»»

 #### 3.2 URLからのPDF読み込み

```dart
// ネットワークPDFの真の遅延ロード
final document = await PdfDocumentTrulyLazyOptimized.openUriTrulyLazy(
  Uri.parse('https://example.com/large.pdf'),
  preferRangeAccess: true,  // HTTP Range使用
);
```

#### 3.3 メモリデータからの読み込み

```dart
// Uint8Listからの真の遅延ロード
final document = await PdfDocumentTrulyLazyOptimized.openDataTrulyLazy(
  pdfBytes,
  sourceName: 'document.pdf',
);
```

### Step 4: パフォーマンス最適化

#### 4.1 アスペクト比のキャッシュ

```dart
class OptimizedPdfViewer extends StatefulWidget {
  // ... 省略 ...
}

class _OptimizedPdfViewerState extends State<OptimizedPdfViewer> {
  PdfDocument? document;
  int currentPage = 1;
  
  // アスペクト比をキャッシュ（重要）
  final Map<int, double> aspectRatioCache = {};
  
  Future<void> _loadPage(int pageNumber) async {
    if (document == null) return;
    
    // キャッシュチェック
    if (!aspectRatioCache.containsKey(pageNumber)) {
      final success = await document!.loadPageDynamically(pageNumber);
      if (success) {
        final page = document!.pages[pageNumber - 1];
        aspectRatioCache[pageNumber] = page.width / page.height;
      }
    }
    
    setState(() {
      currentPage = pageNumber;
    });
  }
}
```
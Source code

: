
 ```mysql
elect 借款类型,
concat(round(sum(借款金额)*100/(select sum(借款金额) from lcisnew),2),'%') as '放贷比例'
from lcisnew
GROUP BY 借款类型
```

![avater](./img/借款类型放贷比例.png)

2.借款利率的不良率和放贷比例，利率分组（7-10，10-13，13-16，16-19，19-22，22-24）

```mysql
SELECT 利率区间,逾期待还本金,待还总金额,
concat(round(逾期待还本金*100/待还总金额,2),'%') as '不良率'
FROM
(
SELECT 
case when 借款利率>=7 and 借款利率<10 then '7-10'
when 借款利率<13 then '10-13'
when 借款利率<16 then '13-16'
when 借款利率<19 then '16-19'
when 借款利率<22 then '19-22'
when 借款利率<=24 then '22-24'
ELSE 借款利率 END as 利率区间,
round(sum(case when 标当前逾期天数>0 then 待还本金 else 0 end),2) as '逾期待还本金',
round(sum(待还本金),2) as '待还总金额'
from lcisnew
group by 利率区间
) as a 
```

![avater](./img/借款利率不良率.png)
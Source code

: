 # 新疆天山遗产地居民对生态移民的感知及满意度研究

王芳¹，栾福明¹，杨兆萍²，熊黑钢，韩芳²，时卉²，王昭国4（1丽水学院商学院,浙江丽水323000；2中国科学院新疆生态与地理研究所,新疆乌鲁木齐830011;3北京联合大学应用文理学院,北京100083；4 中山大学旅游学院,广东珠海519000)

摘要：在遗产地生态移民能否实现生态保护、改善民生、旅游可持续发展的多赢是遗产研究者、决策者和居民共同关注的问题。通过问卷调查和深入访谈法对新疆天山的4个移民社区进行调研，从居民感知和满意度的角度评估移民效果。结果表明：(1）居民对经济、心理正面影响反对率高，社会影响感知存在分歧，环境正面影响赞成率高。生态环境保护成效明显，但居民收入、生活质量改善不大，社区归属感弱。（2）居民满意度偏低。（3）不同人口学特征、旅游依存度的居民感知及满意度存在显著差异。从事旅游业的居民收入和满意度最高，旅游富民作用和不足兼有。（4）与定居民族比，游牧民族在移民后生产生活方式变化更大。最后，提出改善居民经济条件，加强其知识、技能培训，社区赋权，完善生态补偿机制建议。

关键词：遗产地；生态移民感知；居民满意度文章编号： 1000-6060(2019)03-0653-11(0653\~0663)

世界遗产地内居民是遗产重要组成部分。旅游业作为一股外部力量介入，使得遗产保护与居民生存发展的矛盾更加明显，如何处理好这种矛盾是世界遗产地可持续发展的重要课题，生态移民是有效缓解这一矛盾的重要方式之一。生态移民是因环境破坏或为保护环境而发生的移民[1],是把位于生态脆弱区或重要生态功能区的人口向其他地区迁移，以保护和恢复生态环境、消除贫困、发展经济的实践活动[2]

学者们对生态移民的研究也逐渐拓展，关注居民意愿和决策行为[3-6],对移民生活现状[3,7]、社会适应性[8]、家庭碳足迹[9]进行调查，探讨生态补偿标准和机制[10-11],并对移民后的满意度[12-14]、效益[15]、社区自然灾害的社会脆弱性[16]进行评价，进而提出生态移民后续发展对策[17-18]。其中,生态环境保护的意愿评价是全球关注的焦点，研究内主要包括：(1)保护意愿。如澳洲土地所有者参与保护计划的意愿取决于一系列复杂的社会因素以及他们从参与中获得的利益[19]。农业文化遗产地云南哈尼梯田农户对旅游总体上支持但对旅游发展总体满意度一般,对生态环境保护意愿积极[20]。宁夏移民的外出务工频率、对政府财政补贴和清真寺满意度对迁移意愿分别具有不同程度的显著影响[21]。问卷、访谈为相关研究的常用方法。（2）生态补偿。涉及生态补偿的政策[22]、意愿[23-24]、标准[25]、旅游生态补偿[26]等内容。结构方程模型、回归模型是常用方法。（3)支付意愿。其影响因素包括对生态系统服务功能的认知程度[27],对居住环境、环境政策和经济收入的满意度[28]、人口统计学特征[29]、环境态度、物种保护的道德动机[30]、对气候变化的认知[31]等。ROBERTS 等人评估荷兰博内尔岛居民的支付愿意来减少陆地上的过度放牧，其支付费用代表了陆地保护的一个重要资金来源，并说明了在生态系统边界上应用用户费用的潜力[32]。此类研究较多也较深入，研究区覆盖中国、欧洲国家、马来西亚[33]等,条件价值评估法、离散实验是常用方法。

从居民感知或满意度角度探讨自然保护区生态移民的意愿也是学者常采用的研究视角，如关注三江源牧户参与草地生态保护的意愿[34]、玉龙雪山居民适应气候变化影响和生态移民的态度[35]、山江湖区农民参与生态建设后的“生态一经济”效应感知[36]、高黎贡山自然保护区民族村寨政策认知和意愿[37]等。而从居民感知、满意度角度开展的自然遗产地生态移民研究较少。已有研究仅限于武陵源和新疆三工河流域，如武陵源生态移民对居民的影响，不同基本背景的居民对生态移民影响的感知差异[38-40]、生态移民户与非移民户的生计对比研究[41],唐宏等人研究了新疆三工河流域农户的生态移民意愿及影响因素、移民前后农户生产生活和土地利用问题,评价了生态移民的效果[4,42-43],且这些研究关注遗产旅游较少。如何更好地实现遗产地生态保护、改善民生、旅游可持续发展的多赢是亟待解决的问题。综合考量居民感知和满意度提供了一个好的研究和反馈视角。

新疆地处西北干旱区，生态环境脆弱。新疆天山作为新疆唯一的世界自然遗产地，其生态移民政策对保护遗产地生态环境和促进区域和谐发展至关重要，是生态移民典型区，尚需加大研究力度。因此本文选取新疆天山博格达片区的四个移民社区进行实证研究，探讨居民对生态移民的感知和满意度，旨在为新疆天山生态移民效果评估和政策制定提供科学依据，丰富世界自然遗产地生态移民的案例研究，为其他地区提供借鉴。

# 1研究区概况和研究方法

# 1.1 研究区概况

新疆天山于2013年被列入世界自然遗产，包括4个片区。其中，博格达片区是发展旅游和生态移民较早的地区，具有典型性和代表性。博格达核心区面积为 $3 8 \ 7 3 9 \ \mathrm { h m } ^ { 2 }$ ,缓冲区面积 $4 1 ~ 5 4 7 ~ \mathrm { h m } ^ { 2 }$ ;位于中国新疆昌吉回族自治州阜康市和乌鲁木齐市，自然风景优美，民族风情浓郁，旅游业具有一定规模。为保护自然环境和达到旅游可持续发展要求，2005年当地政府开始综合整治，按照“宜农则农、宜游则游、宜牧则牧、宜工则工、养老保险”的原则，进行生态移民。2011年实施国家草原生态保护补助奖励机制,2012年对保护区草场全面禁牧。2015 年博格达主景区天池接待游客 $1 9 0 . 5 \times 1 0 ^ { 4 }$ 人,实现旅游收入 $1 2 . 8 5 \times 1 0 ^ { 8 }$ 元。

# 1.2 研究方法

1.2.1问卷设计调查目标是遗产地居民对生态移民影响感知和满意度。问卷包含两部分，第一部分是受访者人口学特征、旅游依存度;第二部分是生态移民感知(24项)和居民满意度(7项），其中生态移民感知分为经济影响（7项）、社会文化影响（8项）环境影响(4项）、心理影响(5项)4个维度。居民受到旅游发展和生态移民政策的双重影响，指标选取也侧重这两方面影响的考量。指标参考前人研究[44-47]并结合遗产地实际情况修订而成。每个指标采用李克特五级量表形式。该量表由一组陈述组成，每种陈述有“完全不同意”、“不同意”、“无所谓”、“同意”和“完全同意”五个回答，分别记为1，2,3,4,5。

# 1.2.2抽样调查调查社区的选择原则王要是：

««

When a line in the data contains the string "concat", copy that line.

● Output for this task:
concat(round(sum(借款金额)*100/(select sum(借款金额) from lcisnew),2),'%') as '放贷比例'
concat(round(逾期待还本金*100/待还总金额,2),'%') as '不良率'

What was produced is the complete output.